Die Verurteilung des Rappers Valtònyc aus Mallorca zu dreieinhalb Jahren Gefängnis sorgt in Spanien für Empörung. Die Entscheidung des Obersten Gerichts, das ein früheres Urteil bestätigt hatte, wird nicht nur von linken Politikern, Rapper-Kollegen, alternativen Künstlern und Anti-System-Bewegungen kritisiert. Mit den Richtern des "Tribunal Constitucional" gehen auch Leute wie Toni Bolaño hart ins Gericht. "Das Urteil ist skandalös", schimpfte der angesehene Kolumnist der konservativen und monarchistischen Zeitung "La Razón" in einer Fernseh-Talkrunde. Unverständnis kommt auch von Expertenseite. Die Meinungs- und Kunstfreiheit sei nicht nur für Dinge und Aussagen gedacht, "die uns gefallen, sondern auch für jene, die uns missfallen oder sogar beleidigen", betonte der Sprecher des Richterverbandes "Jueces para la Democracia", Ignacio González Vega. Valtònyc wurde für schuldig befunden, in seinen Liedern unter anderem den Terrorismus verherrlicht, die Royals sowie Politiker beleidigt und mit dem Tode bedroht zu haben. Vor rund einem Jahr war er in erster Instanz vom Landgericht der Balearen verurteilt worden.

Heiner-Carow-Preis für Flüchtlingsfilm "Styx"

Preis erinnert an den Regisseur von "Die Legende von Paul und Paula"

Der Flüchtlingsfilm "Styx" von Regisseur Wolfgang Fischer ist bei der Berlinale mit dem Heiner-Carow-Preis ausgezeichnet worden. Die vergebende DEFA-Stiftung erklärte, mit "Styx" sei ein besonders beeindruckender Film gelungen. Tief berührend und mit dem meisterlichen Spiel der beiden Protagonisten stelle er elementarste Fragen der menschlichen Existenz. In dem Film wird eine selbstbewusste Ärztin (Susanne Wolff) bei einem Segeltörn plötzlich mit dem Schicksal kenternder Flüchtlinge konfrontiert. Sie funkt vergeblich um Hilfe und steht bald vor der Entscheidung, selbst etwas zu tun.
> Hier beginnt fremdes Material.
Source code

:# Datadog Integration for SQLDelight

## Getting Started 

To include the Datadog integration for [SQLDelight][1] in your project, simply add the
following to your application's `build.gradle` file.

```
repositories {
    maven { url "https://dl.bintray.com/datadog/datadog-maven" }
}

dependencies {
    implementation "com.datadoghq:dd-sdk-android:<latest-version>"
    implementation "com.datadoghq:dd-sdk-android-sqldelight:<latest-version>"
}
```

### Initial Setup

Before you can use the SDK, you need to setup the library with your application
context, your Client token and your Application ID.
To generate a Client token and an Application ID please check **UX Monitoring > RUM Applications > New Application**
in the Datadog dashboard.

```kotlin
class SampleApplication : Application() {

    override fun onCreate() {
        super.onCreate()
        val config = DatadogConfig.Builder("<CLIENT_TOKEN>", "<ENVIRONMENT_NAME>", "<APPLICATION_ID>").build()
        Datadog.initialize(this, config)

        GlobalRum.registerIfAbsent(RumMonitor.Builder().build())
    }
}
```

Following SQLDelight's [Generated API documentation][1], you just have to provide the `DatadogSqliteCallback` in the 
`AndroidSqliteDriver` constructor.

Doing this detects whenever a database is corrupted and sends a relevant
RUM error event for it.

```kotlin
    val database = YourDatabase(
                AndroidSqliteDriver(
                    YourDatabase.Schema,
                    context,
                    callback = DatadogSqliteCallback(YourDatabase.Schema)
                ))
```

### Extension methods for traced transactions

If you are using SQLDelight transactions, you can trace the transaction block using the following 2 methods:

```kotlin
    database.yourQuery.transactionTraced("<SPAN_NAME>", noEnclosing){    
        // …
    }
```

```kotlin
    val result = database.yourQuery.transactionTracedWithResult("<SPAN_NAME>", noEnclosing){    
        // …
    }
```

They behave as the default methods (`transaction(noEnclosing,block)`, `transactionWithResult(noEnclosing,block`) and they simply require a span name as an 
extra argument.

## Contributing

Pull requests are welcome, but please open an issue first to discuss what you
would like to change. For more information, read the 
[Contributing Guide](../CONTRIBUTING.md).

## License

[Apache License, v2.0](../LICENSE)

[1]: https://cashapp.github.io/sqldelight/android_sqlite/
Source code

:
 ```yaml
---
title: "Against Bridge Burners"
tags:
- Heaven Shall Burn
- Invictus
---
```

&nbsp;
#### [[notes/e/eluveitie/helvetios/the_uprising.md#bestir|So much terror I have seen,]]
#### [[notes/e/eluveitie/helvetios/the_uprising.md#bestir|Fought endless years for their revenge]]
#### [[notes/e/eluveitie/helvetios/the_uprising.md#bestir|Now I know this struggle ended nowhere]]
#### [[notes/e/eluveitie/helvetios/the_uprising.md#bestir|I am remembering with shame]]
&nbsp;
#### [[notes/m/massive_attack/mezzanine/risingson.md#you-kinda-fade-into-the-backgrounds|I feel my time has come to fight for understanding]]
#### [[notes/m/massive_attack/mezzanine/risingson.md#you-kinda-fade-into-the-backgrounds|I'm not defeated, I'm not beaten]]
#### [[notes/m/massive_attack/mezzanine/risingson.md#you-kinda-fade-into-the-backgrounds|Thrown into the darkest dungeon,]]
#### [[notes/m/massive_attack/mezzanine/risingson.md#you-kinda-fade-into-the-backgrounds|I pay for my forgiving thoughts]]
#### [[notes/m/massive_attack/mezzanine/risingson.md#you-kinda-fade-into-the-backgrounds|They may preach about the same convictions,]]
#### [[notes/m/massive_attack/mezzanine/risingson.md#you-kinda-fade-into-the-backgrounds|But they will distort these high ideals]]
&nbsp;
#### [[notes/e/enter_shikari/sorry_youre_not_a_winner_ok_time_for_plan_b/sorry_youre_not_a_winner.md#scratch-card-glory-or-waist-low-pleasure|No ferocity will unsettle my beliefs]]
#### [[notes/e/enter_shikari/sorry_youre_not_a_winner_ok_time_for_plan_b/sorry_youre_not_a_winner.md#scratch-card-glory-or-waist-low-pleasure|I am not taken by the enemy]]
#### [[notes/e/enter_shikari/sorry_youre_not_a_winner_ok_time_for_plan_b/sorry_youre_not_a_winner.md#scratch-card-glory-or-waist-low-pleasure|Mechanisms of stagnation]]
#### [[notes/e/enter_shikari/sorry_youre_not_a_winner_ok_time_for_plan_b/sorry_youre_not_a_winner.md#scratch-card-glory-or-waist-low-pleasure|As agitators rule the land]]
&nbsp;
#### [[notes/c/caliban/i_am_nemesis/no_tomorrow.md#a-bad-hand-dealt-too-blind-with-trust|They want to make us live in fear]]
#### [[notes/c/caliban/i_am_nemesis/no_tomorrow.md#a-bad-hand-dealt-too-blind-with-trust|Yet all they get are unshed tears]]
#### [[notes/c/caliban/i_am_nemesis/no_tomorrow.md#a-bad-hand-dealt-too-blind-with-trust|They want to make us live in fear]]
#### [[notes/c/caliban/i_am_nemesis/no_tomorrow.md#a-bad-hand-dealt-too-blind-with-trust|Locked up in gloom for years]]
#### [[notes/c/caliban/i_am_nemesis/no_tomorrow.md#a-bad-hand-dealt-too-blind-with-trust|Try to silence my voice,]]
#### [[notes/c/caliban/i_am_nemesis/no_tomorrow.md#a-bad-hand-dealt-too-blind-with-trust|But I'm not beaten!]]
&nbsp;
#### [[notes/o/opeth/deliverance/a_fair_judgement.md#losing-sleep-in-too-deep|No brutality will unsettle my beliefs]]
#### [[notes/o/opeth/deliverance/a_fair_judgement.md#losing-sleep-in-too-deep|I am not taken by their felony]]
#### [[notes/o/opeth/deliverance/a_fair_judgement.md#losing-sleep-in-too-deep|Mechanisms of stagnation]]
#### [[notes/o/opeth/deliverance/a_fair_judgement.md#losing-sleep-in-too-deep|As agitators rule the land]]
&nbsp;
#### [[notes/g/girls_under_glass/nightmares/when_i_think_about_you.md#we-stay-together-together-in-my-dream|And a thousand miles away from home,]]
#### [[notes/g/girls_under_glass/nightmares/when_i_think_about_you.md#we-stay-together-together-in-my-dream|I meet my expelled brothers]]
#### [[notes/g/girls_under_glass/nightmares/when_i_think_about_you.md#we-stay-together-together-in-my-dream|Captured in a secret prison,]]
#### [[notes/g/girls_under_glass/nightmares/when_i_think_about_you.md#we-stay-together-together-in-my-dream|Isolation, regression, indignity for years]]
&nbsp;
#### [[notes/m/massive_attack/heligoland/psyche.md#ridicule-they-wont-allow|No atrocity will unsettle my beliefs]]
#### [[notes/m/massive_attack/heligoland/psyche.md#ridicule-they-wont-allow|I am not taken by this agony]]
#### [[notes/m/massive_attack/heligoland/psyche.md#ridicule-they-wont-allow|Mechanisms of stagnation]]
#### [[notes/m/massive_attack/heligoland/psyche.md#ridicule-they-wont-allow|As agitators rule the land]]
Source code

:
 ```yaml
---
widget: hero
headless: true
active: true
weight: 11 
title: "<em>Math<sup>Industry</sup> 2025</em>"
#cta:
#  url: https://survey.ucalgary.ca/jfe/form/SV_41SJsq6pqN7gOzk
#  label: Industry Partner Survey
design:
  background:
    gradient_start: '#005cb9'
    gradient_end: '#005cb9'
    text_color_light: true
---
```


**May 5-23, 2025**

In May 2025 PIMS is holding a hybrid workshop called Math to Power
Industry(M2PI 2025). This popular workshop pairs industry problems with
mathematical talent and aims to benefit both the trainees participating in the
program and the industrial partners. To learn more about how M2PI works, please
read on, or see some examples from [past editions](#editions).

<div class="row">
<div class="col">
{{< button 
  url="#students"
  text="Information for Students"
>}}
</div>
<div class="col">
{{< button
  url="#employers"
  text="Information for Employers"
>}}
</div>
Die Auszeichnung erinnert an den 1997 gestorbenen Regisseur Heiner Carow, der in den Babelsberger DEFA-Studios wichtige Filme drehte, etwa "Die Legende von Paul und Paula".

Programm erkennt Hassbotschaften

Hetzerische Wörter in Tweets werden in Echtzeit aufgespürt

Forscher der Universitäten Antwerpen und Hildesheim haben ein Programm entwickelt, das Hassbotschaften in deutscher Sprache auf Twitter aufspüren kann. Die Software entstand im vergangenen Jahr als Teil eines Projektes, bei dem die politische Kommunikation vor der Bundestagswahl untersucht wurde, wie die Universität Hildesheim mitteilte. Dazu analysierten der Antwerpener Sprachtechnologe Tom De Smedt und die Hildesheimer Medienlinguistin Sylvia Jaki Polit-Talkshows und Kommentare in sozialen Medien. "Um ein besseres Verständnis zu gewinnen, wie politisch motivierte Hassbotschaften in den sozialen Medien aussehen, berücksichtigen wir auch nonverbale Elemente wie Bilder oder Emojis", erklärte Jaki das Programm. Es spüre hetzerische Wörter und Wortkombinationen in Tweets in Echtzeit auf. Laut De Smedt kann die Software auch damit umgehen, dass sich die Sprache des Hasses verändert. In Tests habe das Programm eine Trefferquote von 80 Prozent erreicht.